▸ **WHAT IS NEEDED**
Start to finish, the listing must be rewritten exactly.

-------- SUPPLIED DATA --------

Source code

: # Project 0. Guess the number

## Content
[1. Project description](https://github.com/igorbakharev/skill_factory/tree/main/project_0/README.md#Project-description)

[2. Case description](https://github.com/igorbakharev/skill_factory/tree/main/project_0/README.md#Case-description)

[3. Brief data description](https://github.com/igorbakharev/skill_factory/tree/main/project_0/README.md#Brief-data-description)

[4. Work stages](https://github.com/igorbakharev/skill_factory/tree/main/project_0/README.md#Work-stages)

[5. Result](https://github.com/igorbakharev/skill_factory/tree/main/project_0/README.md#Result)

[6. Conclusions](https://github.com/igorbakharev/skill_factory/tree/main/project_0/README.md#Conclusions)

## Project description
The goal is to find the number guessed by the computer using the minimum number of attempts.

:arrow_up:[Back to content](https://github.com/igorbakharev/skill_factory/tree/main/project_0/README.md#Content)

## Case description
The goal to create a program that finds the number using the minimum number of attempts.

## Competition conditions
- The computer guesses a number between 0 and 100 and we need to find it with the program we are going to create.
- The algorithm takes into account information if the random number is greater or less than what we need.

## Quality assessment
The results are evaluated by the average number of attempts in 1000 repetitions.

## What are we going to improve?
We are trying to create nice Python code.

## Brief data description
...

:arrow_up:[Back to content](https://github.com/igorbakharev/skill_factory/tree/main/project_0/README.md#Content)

--------

▸ **ANSWER SPACE**
Source code

: # Project 0. Guess the number

## Content
[1. Project description](https://github.com/igorbakharev/skill_factory/tree/main/project_0/README.md#Project-description)

[2. Case description](https://github.com/igorbakharev/skill_factory/tree/main/project_0/README.md#Case-description)

[3. Brief data description](https://github.com/igorbakharev/skill_factory/tree/main/project_0/README.md#Brief-data-description)

[4. Work stages](https://github.com/igorbakharev/skill_factory/tree/main/project_0/README.md#Work-stages)

[5. Result](https://github.com/igorbakharev/skill_factory/tree/main/project_0/README.md#Result)

[6. Conclusions](https://github.com/igorbakharev/skill_factory/tree/main/project_0/README.md#Conclusions)

## Project description
The goal is to find the number guessed by the computer using the minimum number of attempts.

:arrow_up:[Back to content](https://github.com/igorbakharev/skill_factory/tree/main/project_0/README.md#Content)

## Case description
The goal to create a program that finds the number using the minimum number of attempts.

## Competition conditions
- The computer guesses a number between 0 and 100 and we need to find it with the program we are going to create.
- The algorithm takes into account information if the random number is greater or less than what we need.

## Quality assessment
The results are evaluated by the average number of attempts in 1000 repetitions.

## What are we going to improve?
We are trying to create nice Python code.

## Brief data description
...

:arrow_up:[Back to content](https://github.com/igorbakharev/skill_factory/tree/main/project_0/README.md#Content)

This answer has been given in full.